Subsequent line of therapy in metastatic NSCLC (mNSCLC): an indicator of success or failure? (#207)

Eric S Nadler 1 , John R Penrod 2 , Janet L Espirito 3 , Thomas Wilson 3 , Debra A Patt 3 , Beata Korytowsky 2
  1. Texas Oncology, Medical Oncology, Dallas, TX, USA
  2. Bristol-Myers Squibb, Princeton, NJ, USA
  3. McKesson Specialty Health, Healthcare Informatics, The Woodlands, TX, USA

Aim: Independent risk factors associated with patient survival when receiving an additional line of therapy (LOT) were evaluated.

 

Methods: The US Oncology Network of community practices electronic health record database was retrospectively analyzed for mNSCLC patients receiving a second LOT (2L) between 3/1/10 and 12/31/12, with follow-up through 10/31/14. Patients who participated in a clinical trial, received tyrosine kinase inhibitors as first LOT, or had concurrent cancer were excluded. Information on previous therapy, clinical and demographic characteristics of patients, geography, and practice size was collected. Patients without known death dates were censored at last contact date.

 

Results: Of 2122 patients receiving ≥2L for mNSCLC, 963 received third (3L) and 319 received ≥4 LOT (4L). Median age: 67 years (34–94); 58% male; 54% non-squamous, 25% squamous, and 21% non-specified. Median overall survival (mOS) from start of 2L, 3L, and 4L was 8.9, 7.0, and 7.2 months, respectively.

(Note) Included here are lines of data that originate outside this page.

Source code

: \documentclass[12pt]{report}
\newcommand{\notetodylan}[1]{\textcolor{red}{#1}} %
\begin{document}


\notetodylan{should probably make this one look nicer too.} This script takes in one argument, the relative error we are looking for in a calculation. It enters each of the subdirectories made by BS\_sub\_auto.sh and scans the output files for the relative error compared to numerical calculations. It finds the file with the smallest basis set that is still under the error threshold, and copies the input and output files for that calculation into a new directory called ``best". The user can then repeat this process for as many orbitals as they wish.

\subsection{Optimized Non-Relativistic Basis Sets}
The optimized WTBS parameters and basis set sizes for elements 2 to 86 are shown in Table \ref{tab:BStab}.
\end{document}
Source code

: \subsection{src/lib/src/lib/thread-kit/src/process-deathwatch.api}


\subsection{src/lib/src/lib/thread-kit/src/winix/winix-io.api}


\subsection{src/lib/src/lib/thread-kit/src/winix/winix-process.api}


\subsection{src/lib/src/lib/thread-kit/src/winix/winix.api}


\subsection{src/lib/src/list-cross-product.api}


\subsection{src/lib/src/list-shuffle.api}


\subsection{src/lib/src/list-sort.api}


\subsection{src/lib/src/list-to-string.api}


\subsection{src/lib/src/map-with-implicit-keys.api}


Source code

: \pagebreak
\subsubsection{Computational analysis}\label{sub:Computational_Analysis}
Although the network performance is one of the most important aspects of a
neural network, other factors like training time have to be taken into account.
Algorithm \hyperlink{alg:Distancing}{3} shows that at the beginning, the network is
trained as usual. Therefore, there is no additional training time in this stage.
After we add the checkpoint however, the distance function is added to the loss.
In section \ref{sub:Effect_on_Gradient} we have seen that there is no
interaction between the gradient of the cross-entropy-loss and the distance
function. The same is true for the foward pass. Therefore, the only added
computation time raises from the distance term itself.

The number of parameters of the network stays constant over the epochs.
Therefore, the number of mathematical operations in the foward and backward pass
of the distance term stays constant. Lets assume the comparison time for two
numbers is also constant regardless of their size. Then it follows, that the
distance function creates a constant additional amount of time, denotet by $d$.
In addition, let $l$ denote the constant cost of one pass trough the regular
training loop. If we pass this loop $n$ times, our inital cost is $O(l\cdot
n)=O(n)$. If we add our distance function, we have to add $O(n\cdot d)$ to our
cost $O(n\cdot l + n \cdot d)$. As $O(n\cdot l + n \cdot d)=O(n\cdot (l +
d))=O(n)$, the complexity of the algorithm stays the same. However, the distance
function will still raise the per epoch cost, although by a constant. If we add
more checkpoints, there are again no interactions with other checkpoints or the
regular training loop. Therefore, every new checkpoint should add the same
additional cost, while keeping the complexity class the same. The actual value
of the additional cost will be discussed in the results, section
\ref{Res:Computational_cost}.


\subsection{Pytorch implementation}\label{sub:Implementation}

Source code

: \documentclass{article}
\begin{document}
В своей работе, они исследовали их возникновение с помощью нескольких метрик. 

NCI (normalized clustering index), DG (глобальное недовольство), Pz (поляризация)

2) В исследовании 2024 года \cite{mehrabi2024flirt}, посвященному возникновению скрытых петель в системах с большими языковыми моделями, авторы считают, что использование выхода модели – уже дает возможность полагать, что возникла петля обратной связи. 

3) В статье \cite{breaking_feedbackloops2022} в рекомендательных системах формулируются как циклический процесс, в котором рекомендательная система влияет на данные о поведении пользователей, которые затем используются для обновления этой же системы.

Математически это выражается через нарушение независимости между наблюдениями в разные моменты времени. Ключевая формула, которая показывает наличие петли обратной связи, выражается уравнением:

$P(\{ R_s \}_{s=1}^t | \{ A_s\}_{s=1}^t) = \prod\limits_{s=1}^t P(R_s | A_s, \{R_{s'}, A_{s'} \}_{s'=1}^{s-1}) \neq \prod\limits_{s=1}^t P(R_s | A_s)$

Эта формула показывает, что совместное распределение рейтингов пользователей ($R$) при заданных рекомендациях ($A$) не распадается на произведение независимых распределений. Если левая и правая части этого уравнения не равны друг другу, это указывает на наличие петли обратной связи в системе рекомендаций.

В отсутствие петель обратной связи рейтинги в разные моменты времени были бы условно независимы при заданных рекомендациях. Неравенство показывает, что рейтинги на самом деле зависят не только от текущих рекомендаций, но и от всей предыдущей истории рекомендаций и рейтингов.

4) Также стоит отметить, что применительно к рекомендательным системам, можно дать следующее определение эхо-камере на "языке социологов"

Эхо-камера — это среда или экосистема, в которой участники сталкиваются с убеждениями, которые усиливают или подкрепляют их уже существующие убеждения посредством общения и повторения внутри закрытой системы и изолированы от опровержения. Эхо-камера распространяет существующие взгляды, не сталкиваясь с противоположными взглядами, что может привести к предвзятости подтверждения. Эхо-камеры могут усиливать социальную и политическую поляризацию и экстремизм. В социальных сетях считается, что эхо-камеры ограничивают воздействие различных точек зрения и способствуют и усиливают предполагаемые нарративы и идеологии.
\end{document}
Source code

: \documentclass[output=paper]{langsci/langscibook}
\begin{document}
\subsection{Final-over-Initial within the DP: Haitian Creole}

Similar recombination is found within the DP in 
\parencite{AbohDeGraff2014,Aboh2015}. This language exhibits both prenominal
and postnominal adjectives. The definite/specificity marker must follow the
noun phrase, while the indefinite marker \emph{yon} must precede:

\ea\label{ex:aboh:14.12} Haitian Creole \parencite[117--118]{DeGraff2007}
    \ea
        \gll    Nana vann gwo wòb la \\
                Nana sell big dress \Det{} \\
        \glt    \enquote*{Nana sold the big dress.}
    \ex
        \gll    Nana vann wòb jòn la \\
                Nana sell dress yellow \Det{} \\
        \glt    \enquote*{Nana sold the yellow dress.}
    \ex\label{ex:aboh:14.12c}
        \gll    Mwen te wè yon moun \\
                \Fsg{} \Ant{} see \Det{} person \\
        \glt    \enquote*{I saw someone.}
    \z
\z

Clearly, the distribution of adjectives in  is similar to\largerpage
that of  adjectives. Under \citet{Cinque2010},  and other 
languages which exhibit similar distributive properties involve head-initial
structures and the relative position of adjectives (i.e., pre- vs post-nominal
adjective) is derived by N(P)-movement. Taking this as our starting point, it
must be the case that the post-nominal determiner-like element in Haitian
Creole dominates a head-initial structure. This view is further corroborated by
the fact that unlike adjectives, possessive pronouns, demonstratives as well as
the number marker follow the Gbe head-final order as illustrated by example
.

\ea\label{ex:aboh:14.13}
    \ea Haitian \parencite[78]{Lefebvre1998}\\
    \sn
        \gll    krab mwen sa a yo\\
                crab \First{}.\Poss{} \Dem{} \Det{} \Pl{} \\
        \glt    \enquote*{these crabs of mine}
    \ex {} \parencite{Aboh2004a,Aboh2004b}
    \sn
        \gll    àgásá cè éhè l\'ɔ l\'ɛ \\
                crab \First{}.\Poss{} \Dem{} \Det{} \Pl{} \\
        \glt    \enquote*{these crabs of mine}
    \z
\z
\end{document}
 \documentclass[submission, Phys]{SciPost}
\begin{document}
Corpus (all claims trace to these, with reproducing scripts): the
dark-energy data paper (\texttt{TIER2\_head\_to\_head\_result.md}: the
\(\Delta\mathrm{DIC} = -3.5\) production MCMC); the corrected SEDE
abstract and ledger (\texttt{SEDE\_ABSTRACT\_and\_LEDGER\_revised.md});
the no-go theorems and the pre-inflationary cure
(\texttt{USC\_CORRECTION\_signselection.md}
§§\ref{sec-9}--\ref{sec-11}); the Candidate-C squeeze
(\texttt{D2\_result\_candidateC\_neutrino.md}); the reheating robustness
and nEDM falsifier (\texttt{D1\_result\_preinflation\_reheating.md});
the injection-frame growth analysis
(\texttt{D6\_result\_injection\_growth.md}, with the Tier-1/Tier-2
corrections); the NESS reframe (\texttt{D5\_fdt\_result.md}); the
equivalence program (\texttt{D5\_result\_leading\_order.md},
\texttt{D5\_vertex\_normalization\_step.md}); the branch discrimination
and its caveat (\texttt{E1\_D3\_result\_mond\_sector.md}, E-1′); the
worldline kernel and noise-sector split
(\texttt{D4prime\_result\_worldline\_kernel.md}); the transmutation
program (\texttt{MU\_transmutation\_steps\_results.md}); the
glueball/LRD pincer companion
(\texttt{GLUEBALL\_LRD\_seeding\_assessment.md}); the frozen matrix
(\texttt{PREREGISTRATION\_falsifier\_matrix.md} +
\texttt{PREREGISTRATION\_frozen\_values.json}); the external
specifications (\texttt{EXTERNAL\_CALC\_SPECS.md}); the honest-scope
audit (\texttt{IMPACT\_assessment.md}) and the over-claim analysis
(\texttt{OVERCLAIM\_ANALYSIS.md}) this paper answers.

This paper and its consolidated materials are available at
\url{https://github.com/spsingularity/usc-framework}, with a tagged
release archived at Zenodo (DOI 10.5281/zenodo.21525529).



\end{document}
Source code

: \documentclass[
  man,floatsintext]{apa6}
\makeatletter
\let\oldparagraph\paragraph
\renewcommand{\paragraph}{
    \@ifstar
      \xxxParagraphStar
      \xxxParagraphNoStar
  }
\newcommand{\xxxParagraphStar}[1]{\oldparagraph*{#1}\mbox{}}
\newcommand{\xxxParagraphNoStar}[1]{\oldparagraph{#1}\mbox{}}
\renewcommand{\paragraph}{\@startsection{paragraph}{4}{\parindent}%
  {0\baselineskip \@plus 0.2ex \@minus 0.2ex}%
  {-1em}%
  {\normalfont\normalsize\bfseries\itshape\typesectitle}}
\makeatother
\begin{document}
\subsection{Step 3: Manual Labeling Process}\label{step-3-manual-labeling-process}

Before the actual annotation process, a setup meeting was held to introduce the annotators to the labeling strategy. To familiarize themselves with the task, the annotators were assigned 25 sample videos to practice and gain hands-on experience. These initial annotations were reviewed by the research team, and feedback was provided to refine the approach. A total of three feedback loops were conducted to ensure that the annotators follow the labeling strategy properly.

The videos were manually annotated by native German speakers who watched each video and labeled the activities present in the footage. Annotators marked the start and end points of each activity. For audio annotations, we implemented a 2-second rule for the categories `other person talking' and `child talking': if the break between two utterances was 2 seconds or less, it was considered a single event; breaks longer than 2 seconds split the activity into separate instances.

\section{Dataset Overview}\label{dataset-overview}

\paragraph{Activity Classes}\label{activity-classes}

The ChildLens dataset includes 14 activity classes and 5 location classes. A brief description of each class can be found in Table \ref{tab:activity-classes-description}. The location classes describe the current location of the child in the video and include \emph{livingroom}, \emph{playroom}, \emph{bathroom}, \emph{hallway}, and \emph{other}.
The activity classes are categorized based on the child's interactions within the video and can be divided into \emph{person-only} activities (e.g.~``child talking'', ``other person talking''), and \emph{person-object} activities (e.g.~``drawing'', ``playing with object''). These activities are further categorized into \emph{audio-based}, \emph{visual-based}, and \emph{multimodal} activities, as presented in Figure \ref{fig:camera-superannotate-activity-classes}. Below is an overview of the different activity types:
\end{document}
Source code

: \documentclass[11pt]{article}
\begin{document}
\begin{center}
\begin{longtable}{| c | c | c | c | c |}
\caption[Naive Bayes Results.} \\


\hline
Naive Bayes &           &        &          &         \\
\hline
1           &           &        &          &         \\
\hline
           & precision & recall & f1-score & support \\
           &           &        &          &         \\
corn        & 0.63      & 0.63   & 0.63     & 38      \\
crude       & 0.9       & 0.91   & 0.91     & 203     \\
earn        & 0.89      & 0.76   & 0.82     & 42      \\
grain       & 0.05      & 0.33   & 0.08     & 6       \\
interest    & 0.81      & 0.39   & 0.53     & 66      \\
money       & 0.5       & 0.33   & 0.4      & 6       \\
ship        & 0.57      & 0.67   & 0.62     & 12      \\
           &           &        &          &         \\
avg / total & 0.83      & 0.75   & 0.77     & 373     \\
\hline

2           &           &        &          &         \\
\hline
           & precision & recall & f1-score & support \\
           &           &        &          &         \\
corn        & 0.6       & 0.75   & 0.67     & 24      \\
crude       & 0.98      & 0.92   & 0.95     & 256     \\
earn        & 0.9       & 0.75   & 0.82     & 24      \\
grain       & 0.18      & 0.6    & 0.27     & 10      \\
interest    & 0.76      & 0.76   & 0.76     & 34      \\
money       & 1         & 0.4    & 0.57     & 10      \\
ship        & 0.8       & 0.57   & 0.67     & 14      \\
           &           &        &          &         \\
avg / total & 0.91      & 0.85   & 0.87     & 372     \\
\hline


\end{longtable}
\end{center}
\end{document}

Patients who received 2L vs ≥3L had mOS 13.4 vs 5.0 months (P<0.0001) and patients receiving 3L vs ≥4L had mOS 12.9 vs 4.9 months (P<0.0001). In univariate analysis, a subsequent LOT was a significant, independent prognostic factor for improved survival for 2L to 3L (hazard ratio [HR]=0.55; P<0.0001) and 3L to 4L (HR=0.49; P<0.0001). Receiving a subsequent LOT remained significant in multivariate Cox proportional hazards regressions for 2L to 3L (HR=0.43; P<0.0001) and 3L to 4L (HR=0.46; P<0.0001). In stepwise regression models, Eastern Cooperative Oncology Group performance status (PS) 2+ and bone metastasis (BM) consistently predicted decreased survival from 2L to 3L (HR=1.65; P<0.0001 for PS 2, HR=1.50; P=0.0008 for BM) and 3L to 4L (HR=1.56; P=0.0039 for PS 2, HR=1.50; P=0.0058 for BM).

 

Conclusions: Receiving a subsequent LOT is associated with improved survival in mNSCLC. PS and BM were consistently associated with shorter survival for each subsequent LOT.